I am trying an XQuery using fn:matches with a regular expression, but the MarkLogic implementation of XQuery does not seem to allow hexidecimal character representations. The following gives me an "Invalid regular expression" error.

(: Find text containing non-ISO-Latin characters :)
let $regex := '[^\x00-\xFF]'
let $results := fn:collection('mydocs')//myns:myelem[fn:matches(., $regex)]
let $count := fn:count($results)

return
    <figures count="{$count}">
        { $results }
    </figures>

However, this one does not give the error.
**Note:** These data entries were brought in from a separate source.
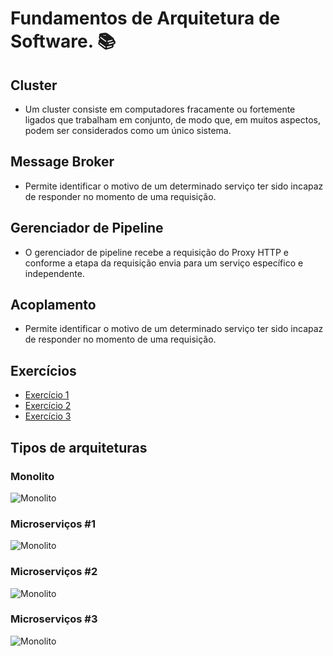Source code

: # Fundamentos de Arquitetura de Software. :books:

## Cluster

- Um cluster consiste em computadores fracamente ou fortemente ligados que trabalham em conjunto, de modo que, em muitos aspectos, podem ser considerados como um único sistema.

## Message Broker
- Permite identificar o motivo de um determinado serviço ter sido incapaz de responder no momento de uma requisição.

## Gerenciador de Pipeline
- O gerenciador de pipeline recebe a requisição do Proxy HTTP e conforme a etapa da requisição envia para um serviço específico e independente.

## Acoplamento
- Permite identificar o motivo de um determinado serviço ter sido incapaz de responder no momento de uma requisição.

## Exercícios

* [Exercício 1](https://github.com/jeffhsta/fundamentos_arquitetura/tree/master/exercicio1)
* [Exercício 2](https://github.com/jeffhsta/fundamentos_arquitetura/tree/master/exercicio2)
* [Exercício 3](https://github.com/jeffhsta/fundamentos_arquitetura/tree/master/exercicio3)

## Tipos de arquiteturas

### Monolito

![Monolito](https://raw.githubusercontent.com/jeffhsta/fundamentos_arquitetura/master/monolito.png)

### Microserviços #1

![Monolito](https://raw.githubusercontent.com/jeffhsta/fundamentos_arquitetura/master/microservicos1.png)

### Microserviços #2

![Monolito](https://raw.githubusercontent.com/jeffhsta/fundamentos_arquitetura/master/microservicos2.png)

### Microserviços #3

![Monolito](https://raw.githubusercontent.com/jeffhsta/fundamentos_arquitetura/master/microservicos3.png)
let $regex := '[^a-zA-Z0-9]'
let $results := fn:collection('mydocs')//myns:myelem[fn:matches(., $regex)]
let $count := fn:count($results)

return
    <figures count="{$count}">
        { $results }
    </figures>

Is there a way to use the hexidecimal character representation, or an alternative that would give me the same result, in MarkLogic's implementation of XQuery?

Sofia
  • 771
  • 1
  • 8
  • 22
kalinma
  • 486
  • 5
  • 16
  • Can you try the following code and let us know if it runs without error: `let $regex := '[^\x00\xFF]'` If it runs, it means you have a problem with the range. If it doesn't run, then MarkLogic regex will appear to not accept hexadecimal matches. – Tim Biegeleisen May 01 '15 at 19:20
  • Thanks. It does indeed run: let $regex := '[^\x00-\xFF]' return $regex does not return an error – kalinma May 01 '15 at 19:26
  • The problem is the hex characters in a range then. Every regex engine has different escaping rules when you're using a character set (i.e. sometime engines require `\[a-z\]` others might need `[\x{00}]`. It'll be hard to test without an actual MarkLogic console in front of me. – Tim Biegeleisen May 01 '15 at 19:29
  • Can you use the `[[:ascii:]]` class in MarkLogic regex? In your first example, you are essentially trying to match _any_ ASCII character. – Tim Biegeleisen May 01 '15 at 19:43

2 Answers2

7

XQuery can use numeric character references in strings, in much the same way that XML and HTML can:

decimal: "&#10;" hex: "&#0a;" (or just "&#a;")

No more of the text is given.